** Your task **
Count, in the entries, the lines with "bigg". Answer with the number only.

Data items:
════
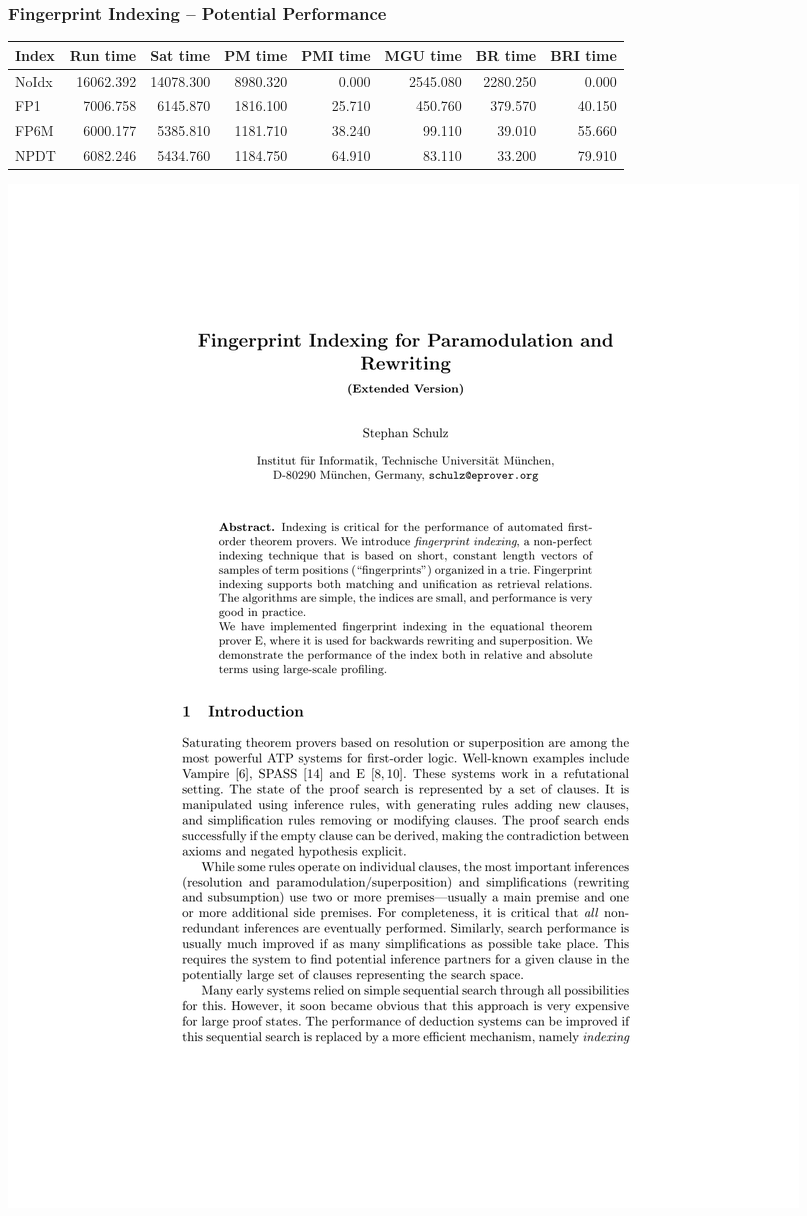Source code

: \documentclass[10pt]{beamer}
\begin{document}
\begin{frame}
  \frametitle{Fingerprint Indexing -- Potential Performance}
  \begin{center}{\tiny
  \begin{tabular}{| l | r | r | r | r | r | r | r |} \hline
  Index & Run time & Sat time & PM time & PMI time & MGU time & BR time & BRI time \\ \hline
NoIdx & 16062.392 & 14078.300 &  8980.320 & 0.000 & 2545.080  & 2280.250 & 0.000\\
FP1 & 7006.758 & 6145.870 & 1816.100 & 25.710 & 450.760 & 379.570 & 40.150\\
FP6M & 6000.177 & 5385.810 & 1181.710 & 38.240 & 99.110 & 39.010 & 55.660\\
NPDT & 6082.246 & 5434.760 & 1184.750 & 64.910 & 83.110 & 33.200 & 79.910 \\\hline
  \end{tabular}}\vspace{0.5cm}
  \includegraphics[page=13,scale=0.5,trim=6cm 8cm 7cm 12cm,clip]{schulz_fp-index_ext}

\end{center}
\end{frame}
\end{document}
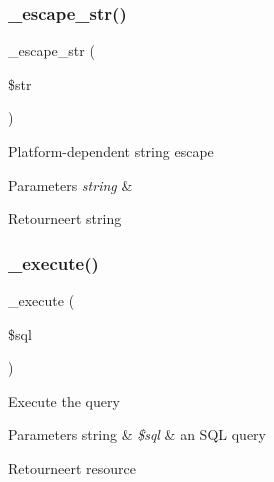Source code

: \subsubsection{\texorpdfstring{\_escape\_str()}{\_escape\_str()}}
{\footnotesize\ttfamily \+\_\+escape\+\_\+str (\begin{DoxyParamCaption}\item[{}]{\$str }\end{DoxyParamCaption})\hspace{0.3cm}{\ttfamily [protected]}}

Platform-\/dependent string escape


\begin{DoxyParams}{Parameters}
{\em string} & \\
\hline
\end{DoxyParams}
\begin{DoxyReturn}{Retourneert}
string 
\end{DoxyReturn}
\mbox{\label{class_c_i___d_b__cubrid__driver_a114ab675d89bf8324a41785fb475e86d}} 
\subsubsection{\texorpdfstring{\_execute()}{\_execute()}}
{\footnotesize\ttfamily \+\_\+execute (\begin{DoxyParamCaption}\item[{}]{\$sql }\end{DoxyParamCaption})\hspace{0.3cm}{\ttfamily [protected]}}

Execute the query


\begin{DoxyParams}[1]{Parameters}
string & {\em \$sql} & an S\+QL query \\
\hline
\end{DoxyParams}
\begin{DoxyReturn}{Retourneert}
resource 
\end{DoxyReturn}
\mbox{\label{class_c_i___d_b__cubrid__driver_aef43f7e3e7b71d337ff3724c5eb14f10}} 
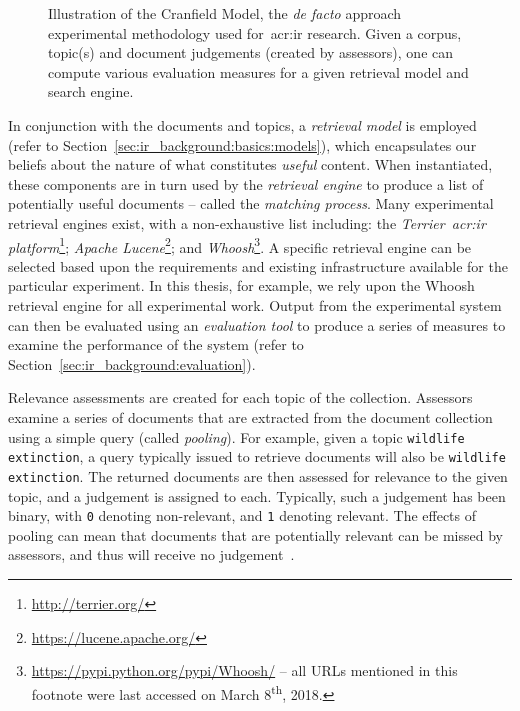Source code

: \begin{figure}[t!]
    \centering
    \caption[The \emph{Cranfield Model}]{Illustration of the Cranfield Model, the \emph{de facto} approach experimental methodology used for~\gls{acr:ir} research. Given a corpus, topic(s) and document judgements (created by assessors), one can compute various evaluation measures for a given retrieval model and search engine.}
    \label{fig:ir_cranfield}
\end{figure}

In conjunction with the documents and topics, a \emph{retrieval model} is employed (refer to Section~\ref{sec:ir_background:basics:models}), which encapsulates our beliefs about the nature of what constitutes \emph{useful} content. When instantiated, these components are in turn used by the \emph{retrieval engine} to produce a list of potentially useful documents -- called the \emph{matching process}. Many experimental retrieval engines exist, with a non-exhaustive list including: the \emph{Terrier~\gls{acr:ir} platform}\footnote{\url{http://terrier.org/}}; \emph{Apache Lucene}\footnote{\url{https://lucene.apache.org/}}; and \emph{Whoosh}\footnote{\url{https://pypi.python.org/pypi/Whoosh/} -- all URLs mentioned in this footnote were last accessed on March 8\textsuperscript{th}, 2018. }. A specific retrieval engine can be selected based upon the requirements and existing infrastructure available for the particular experiment. In this thesis, for example, we rely upon the Whoosh retrieval engine for all experimental work. Output from the experimental system can then be evaluated using an \emph{evaluation tool} to produce a series of measures to examine the performance of the system (refer to Section~\ref{sec:ir_background:evaluation}).

Relevance assessments are created for each topic of the collection. Assessors examine a series of documents that are extracted from the document collection using a simple query (called \emph{pooling}). For example, given a topic \texttt{wildlife extinction}, a query typically issued to retrieve documents will also be \texttt{wildlife extinction}. The returned documents are then assessed for relevance to the given topic, and a judgement is assigned to each. Typically, such a judgement has been binary, with \texttt{0} denoting non-relevant, and \texttt{1} denoting relevant. The effects of pooling can mean that documents that are potentially relevant can be missed by assessors, and thus will receive no judgement~\citep{keenan2001effect}.

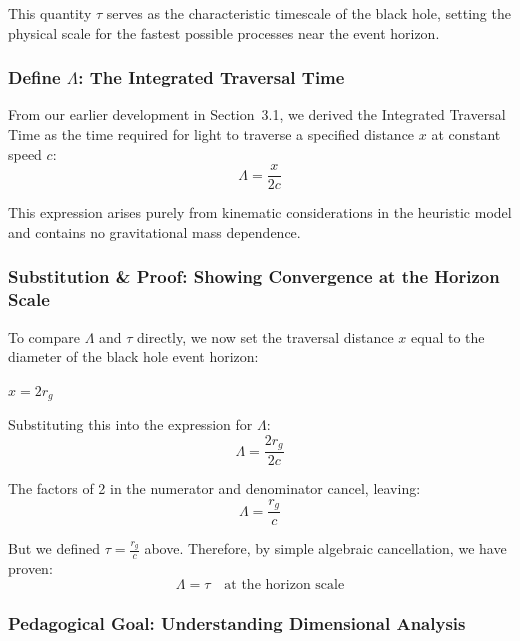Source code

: \documentclass[12pt,a4paper]{article}
\begin{document}
This quantity $\tau$ serves as the characteristic timescale of the black hole, setting the physical scale for the fastest possible processes near the event horizon.

\subsubsection{Define \texorpdfstring{$\Lambda$}{Lambda}: The Integrated Traversal Time}

From our earlier development in Section~3.1, we derived the Integrated Traversal Time as the time required for light to traverse a specified distance $x$ at constant speed $c$:
\begin{equation}
    \Lambda = \frac{x}{2c}
\end{equation}

This expression arises purely from kinematic considerations in the heuristic model and contains no gravitational mass dependence.

\subsubsection{Substitution \& Proof: Showing Convergence at the Horizon Scale}

To compare $\Lambda$ and $\tau$ directly, we now set the traversal distance $x$ equal to the diameter of the black hole event horizon:
\begin{center}
    $x = 2r_g$
\end{center}

Substituting this into the expression for $\Lambda$:
\begin{equation}
    \Lambda = \frac{2r_g}{2c}
\end{equation}

The factors of 2 in the numerator and denominator cancel, leaving:
\begin{equation}
    \Lambda = \frac{r_g}{c}
\end{equation}

But we defined $\tau = \frac{r_g}{c}$ above. Therefore, by simple algebraic cancellation, we have proven:
\begin{equation}
    \Lambda = \tau \quad \text{at the horizon scale}
\end{equation}

\subsubsection{Pedagogical Goal: Understanding Dimensional Analysis}
\end{document}
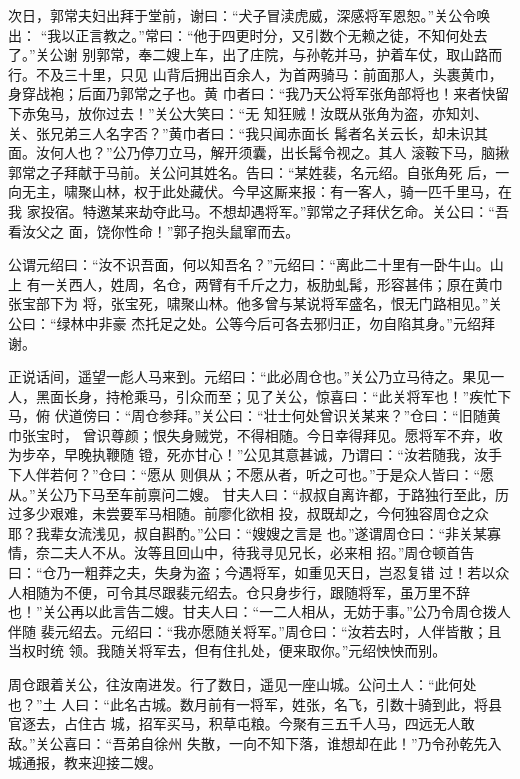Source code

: 次日，郭常夫妇出拜于堂前，谢曰：“犬子冒渎虎威，深感将军恩恕。”关公令唤出：
“我以正言教之。”常曰：“他于四更时分，又引数个无赖之徒，不知何处去了。”关公谢
别郭常，奉二嫂上车，出了庄院，与孙乾并马，护着车仗，取山路而行。不及三十里，只见
山背后拥出百余人，为首两骑马：前面那人，头裹黄巾，身穿战袍；后面乃郭常之子也。黄
巾者曰：“我乃天公将军张角部将也！来者快留下赤兔马，放你过去！”关公大笑曰：“无
知狂贼！汝既从张角为盗，亦知刘、关、张兄弟三人名字否？”黄巾者曰：“我只闻赤面长
髯者名关云长，却未识其面。汝何人也？”公乃停刀立马，解开须囊，出长髯令视之。其人
滚鞍下马，脑揪郭常之子拜献于马前。关公问其姓名。告曰：“某姓裴，名元绍。自张角死
后，一向无主，啸聚山林，权于此处藏伏。今早这厮来报：有一客人，骑一匹千里马，在我
家投宿。特邀某来劫夺此马。不想却遇将军。”郭常之子拜伏乞命。关公曰：“吾看汝父之
面，饶你性命！”郭子抱头鼠窜而去。

公谓元绍曰：“汝不识吾面，何以知吾名？”元绍曰：“离此二十里有一卧牛山。山上
有一关西人，姓周，名仓，两臂有千斤之力，板肋虬髯，形容甚伟；原在黄巾张宝部下为
将，张宝死，啸聚山林。他多曾与某说将军盛名，恨无门路相见。”关公曰：“绿林中非豪
杰托足之处。公等今后可各去邪归正，勿自陷其身。”元绍拜谢。

正说话间，遥望一彪人马来到。元绍曰：“此必周仓也。”关公乃立马待之。果见一
人，黑面长身，持枪乘马，引众而至；见了关公，惊喜曰：“此关将军也！”疾忙下马，俯
伏道傍曰：“周仓参拜。”关公曰：“壮士何处曾识关某来？”仓曰：“旧随黄巾张宝时，
曾识尊颜；恨失身贼党，不得相随。今日幸得拜见。愿将军不弃，收为步卒，早晚执鞭随
镫，死亦甘心！”公见其意甚诚，乃谓曰：“汝若随我，汝手下人伴若何？”仓曰：“愿从
则俱从；不愿从者，听之可也。”于是众人皆曰：“愿从。”关公乃下马至车前禀问二嫂。
甘夫人曰：“叔叔自离许都，于路独行至此，历过多少艰难，未尝要军马相随。前廖化欲相
投，叔既却之，今何独容周仓之众耶？我辈女流浅见，叔自斟酌。”公曰：“嫂嫂之言是
也。”遂谓周仓曰：“非关某寡情，奈二夫人不从。汝等且回山中，待我寻见兄长，必来相
招。”周仓顿首告曰：“仓乃一粗莽之夫，失身为盗；今遇将军，如重见天日，岂忍复错
过！若以众人相随为不便，可令其尽跟裴元绍去。仓只身步行，跟随将军，虽万里不辞
也！”关公再以此言告二嫂。甘夫人曰：“一二人相从，无妨于事。”公乃令周仓拨人伴随
裴元绍去。元绍曰：“我亦愿随关将军。”周仓曰：“汝若去时，人伴皆散；且当权时统
领。我随关将军去，但有住扎处，便来取你。”元绍怏怏而别。

周仓跟着关公，往汝南进发。行了数日，遥见一座山城。公问土人：“此何处也？”土
人曰：“此名古城。数月前有一将军，姓张，名飞，引数十骑到此，将县官逐去，占住古
城，招军买马，积草屯粮。今聚有三五千人马，四远无人敢敌。”关公喜曰：“吾弟自徐州
失散，一向不知下落，谁想却在此！”乃令孙乾先入城通报，教来迎接二嫂。

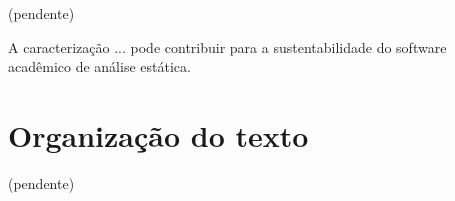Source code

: (pendente)

A caracterização ... pode contribuir para a sustentabilidade do software acadêmico de análise estática.

\section{Organização do texto}

(pendente)

%
%
%
%
%



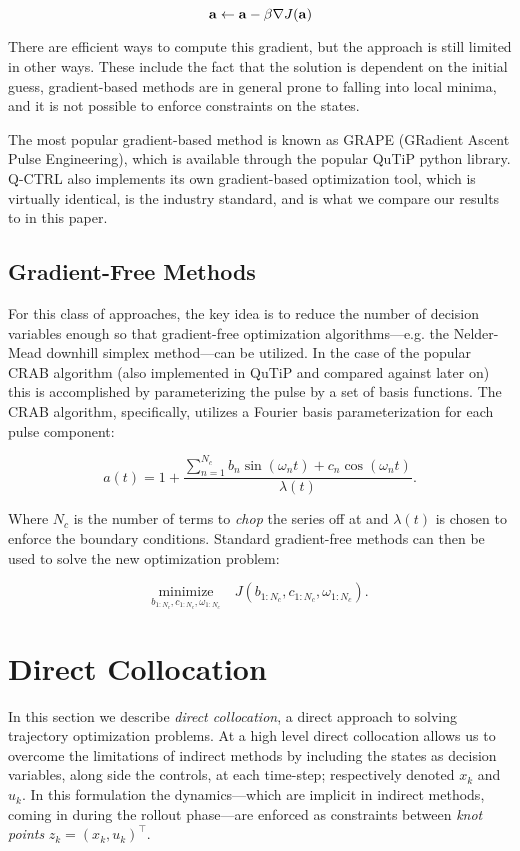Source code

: \documentclass{article}
\newcommand{\minimize}[1]{\underset{#1}{\text{minimize}}}
\begin{document}
\begin{equation}
  \vb{a} \leftarrow \vb{a} - \beta \nabla J(\vb{a})
\end{equation}

There are efficient ways to compute this gradient, but the approach is still limited in other ways.  These include the fact that the solution is dependent on the initial guess, gradient-based methods are in general prone to falling into local minima, and it is not possible to enforce constraints on the states.

The most popular gradient-based method is known as GRAPE (GRadient Ascent Pulse Engineering), which is available through the popular QuTiP python library.  Q-CTRL also implements its own gradient-based optimization tool, which is virtually identical, is the industry standard, and is what we compare our results to in this paper.

\subsection{Gradient-Free Methods}
For this class of approaches, the key idea is to reduce the number of decision variables enough so that gradient-free optimization algorithms---e.g. the Nelder-Mead downhill simplex method---can be utilized. In the case of the popular CRAB algorithm (also implemented in QuTiP and compared against later on) this is accomplished by parameterizing the pulse by a set of basis functions.  The CRAB algorithm, specifically, utilizes a Fourier basis parameterization for each pulse component:

\begin{equation}
  a(t) = 1 + \frac{\sum_{n=1}^{N_c} b_n \sin(\omega_n t) + c_n \cos(\omega_n t)}{\lambda(t)}.
\end{equation}

\noindent
Where $N_c$ is the number of terms to \textit{chop} the series off at and $\lambda(t)$ is chosen to enforce the boundary conditions. Standard gradient-free methods can then be used to solve the new optimization problem:

\begin{equation}
  \minimize{b_{1:N_c}, c_{1:N_c}, \omega_{1:N_c}} \quad J(b_{1:N_c}, c_{1:N_c}, \omega_{1:N_c}).
\end{equation}
  


\newpage
\section{Direct Collocation}
In this section we describe \textit{direct collocation}, a direct approach to solving trajectory optimization problems.  At a high level direct collocation allows us to overcome the limitations of indirect methods by including the states as decision variables, along side the controls, at each time-step; respectively denoted $x_k$ and $u_k$.  In this formulation the dynamics---which are implicit in indirect methods, coming in during the rollout phase---are enforced as constraints between \textit{knot points} $z_k = (x_k, u_k)^\top$.  
\end{document}

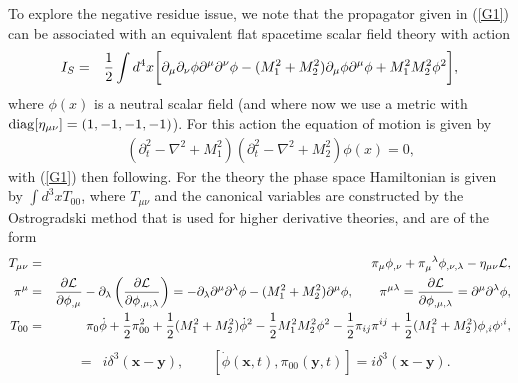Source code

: \documentclass[aps]{revtex4}
\begin{document}
To explore the negative residue issue, we note that the propagator given in (\ref{G1}) can be associated with an equivalent flat spacetime scalar field theory with action
%
\begin{eqnarray}
I_S&=&\frac{1}{2}\int d^4x\bigg{[}\partial_{\mu}\partial_{\nu}\phi\partial^{\mu}
\partial^{\nu}\phi -(M_1^2+M_2^2)\partial_{\mu}\phi\partial^{\mu}\phi+M_1^2M_2^2\phi^2\bigg{]},
\label{G5}
\end{eqnarray}
%
where $\phi(x)$ is a neutral scalar field (and where now we use a metric with ${\rm diag}[\eta_{\mu\nu}]=(1,-1,-1,-1)$). For this action the equation of motion is given by
%
\begin{eqnarray}
&&(\partial_t^2-\nabla^2+M_1^2)(\partial_t^2-\nabla^2+M_2^2)\phi(x)=0,
\label{G6}
\end{eqnarray}
%
with (\ref{G1}) then following. For the theory the phase space Hamiltonian is given by $\int d^3x T_{00}$, where $T_{\mu\nu}$ and the canonical variables are constructed by the Ostrogradski method that is used for higher derivative theories, and are of the form 
%
\begin{eqnarray}
T_{\mu\nu}&=&\pi_{\mu}\phi_{,\nu}+\pi_{\mu}^{\phantom{\mu}\lambda}\phi_{,\nu,\lambda}-\eta_{\mu\nu}{\cal L},
\nonumber\\ 
 \pi^{\mu}&=&\frac{\partial{\cal L}}{\partial \phi_{,\mu}}-\partial_{\lambda
}\left(\frac{\partial {\cal L}}{\partial\phi_{,\mu,\lambda}}\right)=-\partial_{\lambda}\partial^{\mu}\partial^{\lambda}\phi- (M_1^2+M_2^2)\partial^{\mu}\phi,
\qquad \pi^{\mu\lambda}=\frac{\partial {\cal L}}{\partial \phi_{,\mu,\lambda}}=\partial^{\mu}\partial^{\lambda}\phi,
\nonumber\\
T_{00}&=&\pi_{0}\dot{\phi}+\frac{1}{2}\pi_{00}^2+\frac{1}{2}(M_1^2+M_2^2)\dot{
\phi}^2-\frac{1}{2}M_1^2M_2^2\phi^2
-\frac{1}{2}\pi_{ij}\pi^{ij}+\frac{1}{2}(M_1^2+M_2^2)\phi_{,i}\phi^{,i},
\label{G7}
\end{eqnarray}
%
%
\begin{eqnarray}
[\phi(\textbf{x},t),\pi_0(\textbf{y},t)]&=&i\delta^3(\textbf{x}-\textbf{y}),\qquad [\dot{\phi}(\textbf{x},t),\pi_{00}(\textbf{y},t)]=i\delta^3(\textbf{x}-\textbf{y}).
\label{G8}
\end{eqnarray}
%
\end{document}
════
** Finished exercise **
2